Machine Intelligence
From psychotic calculators to ChatGPT
Today’s AI saw the light of day eighty-two years ago, when Warren S. McCulloch and Walter Pitts published “A logical calculus of the ideas immanent in nervous activity” in the December 1943 issue of Bulletin of Mathematical Biophysics.
The paper, in which they discussed networks of idealized and simplified artificial “neurons” and how they might perform simple logical functions, became the inspiration for computer-based “artificial neural networks” (later renamed “deep learning”) and their popular description as “mimicking the brain.”
The journey from that paper to ChatGPT was full of trials and tribulations, troughs (also known as “AI Winter”) and peaks (also known as “AI Bubble”).
In 1949, going beyond McCulloch and Pitts’ conjectures, psychologist Donald Hebb speculated about neural networks’ involvement in human learning. Hebb’s theory is often summarized as “neurons that fire together wire together,” describing how synapses—the connections between neurons—strengthen or weaken over time. It paved the way for the development of computer algorithms that were presumed to emulate the cognitive processes of the human brain. The manipulation of “weights”—numerical values representing the strength of the connection between two nodes in an artificial neural network—became the main preoccupation of researchers working in the approach to machine learning and AI called “Connectionism.”
In 1957, psychologist Frank Rosenblatt, sponsored by the Office of Naval Research, developed the Perceptron, an artificial neural network for image identification. The previous year, however, a different approach to AI had its birth event, a summer workshop at Dartmouth College.
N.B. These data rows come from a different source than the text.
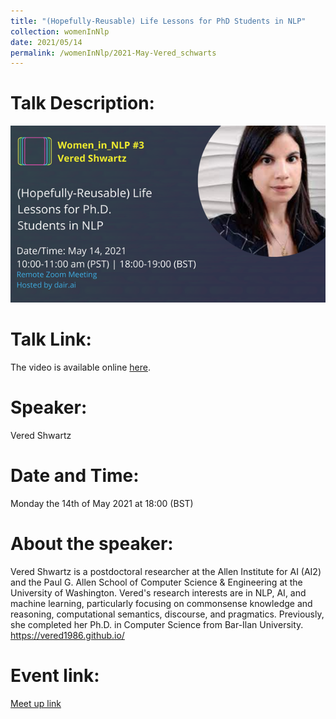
 ```yaml
---
title: "(Hopefully-Reusable) Life Lessons for PhD Students in NLP"
collection: womenInNlp
date: 2021/05/14
permalink: /womenInNlp/2021-May-Vered_schwarts
---
```

Talk Description:
=======
![alt text](/images/women_in_nlp/Vered_schwarts.jpeg)

Talk Link:
==========
The video is available online <a href="https://www.youtube.com/watch?v=iLZF9xcRjoI&t=4s">here</a>.

Speaker:
========
Vered Shwartz

Date and Time:
==============
Monday the 14th of May 2021 at 18:00 (BST)

About the speaker:
==================
Vered Shwartz is a postdoctoral researcher at the Allen Institute for AI (AI2) and the Paul G. Allen School of Computer Science & Engineering at the University of Washington. Vered's research interests are in NLP, AI, and machine learning, particularly focusing on commonsense knowledge and reasoning, computational semantics, discourse, and pragmatics. Previously, she completed her Ph.D. in Computer Science from Bar-Ilan University.
https://vered1986.github.io/


Event link:
===========
<a href="https://www.meetup.com/dair-ai/events/278059928/">Meet up link</a>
This was Symbolic AI—defining formal rules for manipulating symbols (e.g., words, numbers) and expressing in code human reasoning, i.e., drawing inferences and arriving at logical conclusions. It became the dominant approach to AI for the next several decades.
With the Perceptron failing to meet its sponsor’s expectations of human-level intelligence and astute marketing by Symbolic AI proponents, funding for neural networks research evaporated and Connectionism went into hibernation that lasted for more than 15 years.
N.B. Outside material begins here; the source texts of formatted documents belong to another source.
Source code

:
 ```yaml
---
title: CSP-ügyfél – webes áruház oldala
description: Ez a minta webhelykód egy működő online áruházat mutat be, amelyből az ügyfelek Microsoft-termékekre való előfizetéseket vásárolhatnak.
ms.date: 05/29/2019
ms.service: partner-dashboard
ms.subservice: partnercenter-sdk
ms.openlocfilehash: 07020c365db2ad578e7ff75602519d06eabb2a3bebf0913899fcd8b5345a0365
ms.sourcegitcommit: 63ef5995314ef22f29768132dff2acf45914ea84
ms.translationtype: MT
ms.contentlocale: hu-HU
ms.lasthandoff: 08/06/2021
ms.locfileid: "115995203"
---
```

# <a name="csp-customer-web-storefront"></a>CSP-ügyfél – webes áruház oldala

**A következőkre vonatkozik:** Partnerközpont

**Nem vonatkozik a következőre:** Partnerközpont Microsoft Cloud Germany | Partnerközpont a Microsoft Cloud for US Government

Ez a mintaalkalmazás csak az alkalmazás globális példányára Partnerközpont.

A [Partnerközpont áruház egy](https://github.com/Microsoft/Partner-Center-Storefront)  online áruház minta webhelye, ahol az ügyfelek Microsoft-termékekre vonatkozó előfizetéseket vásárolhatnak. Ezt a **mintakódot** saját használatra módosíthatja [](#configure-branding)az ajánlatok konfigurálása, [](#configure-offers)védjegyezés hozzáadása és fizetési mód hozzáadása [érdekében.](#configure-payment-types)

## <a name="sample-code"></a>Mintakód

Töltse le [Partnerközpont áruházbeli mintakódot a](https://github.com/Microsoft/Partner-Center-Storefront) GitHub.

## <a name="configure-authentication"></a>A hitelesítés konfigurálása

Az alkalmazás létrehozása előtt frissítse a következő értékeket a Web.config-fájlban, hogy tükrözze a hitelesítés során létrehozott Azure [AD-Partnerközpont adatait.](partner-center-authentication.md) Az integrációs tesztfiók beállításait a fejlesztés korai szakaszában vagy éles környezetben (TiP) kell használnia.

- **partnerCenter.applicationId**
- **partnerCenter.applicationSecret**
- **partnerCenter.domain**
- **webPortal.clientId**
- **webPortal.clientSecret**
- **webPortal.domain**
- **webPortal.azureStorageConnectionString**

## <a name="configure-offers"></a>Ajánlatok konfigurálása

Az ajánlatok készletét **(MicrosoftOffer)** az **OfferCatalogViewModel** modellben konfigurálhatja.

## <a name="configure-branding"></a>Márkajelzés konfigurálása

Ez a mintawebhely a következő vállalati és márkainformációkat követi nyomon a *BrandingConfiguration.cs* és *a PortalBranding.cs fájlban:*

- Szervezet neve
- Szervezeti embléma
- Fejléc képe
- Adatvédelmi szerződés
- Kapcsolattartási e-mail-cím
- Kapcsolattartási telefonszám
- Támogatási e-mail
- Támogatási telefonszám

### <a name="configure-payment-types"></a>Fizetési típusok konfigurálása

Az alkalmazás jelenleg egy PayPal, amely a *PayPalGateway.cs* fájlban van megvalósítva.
Japanese computer scientist Kunihiko Fukushima proposed in 1979 the neocognitron, a hierarchical, multilayered artificial neural network, first used for Japanese handwritten character recognition and other pattern recognition tasks. The neocognitron served as the inspiration for the development of convolutional neural networks (CNN) which automatically select the properties or characteristics of the data that are important for the task at hand and are less dependent on humans for their selection compared to other image classification algorithms.
The most important breakthrough in the evolution of artificial neural networks came in 1986 when Geoffrey Hinton, David Rumelhart, and Ronald Williams published a pair of landmark papers popularizing “backpropagation” and showing its positive impact on the performance of neural networks. The term reflected a phase in which the algorithm propagated backwards through its neurons’ measures of the errors produced by the network’s guesses, starting with those directly connected to the outputs. This allowed networks with intermediate “hidden” neurons between input and output layers to learn efficiently.
Three years later, Yann LeCun and other researchers at AT&T Bell Labs successfully applied a backpropagation algorithm to a multi-layer artificial neural network, recognizing handwritten ZIP codes. But given the hardware limitations at the time, it took about 3 days (still a significant improvement over earlier efforts) to train the network.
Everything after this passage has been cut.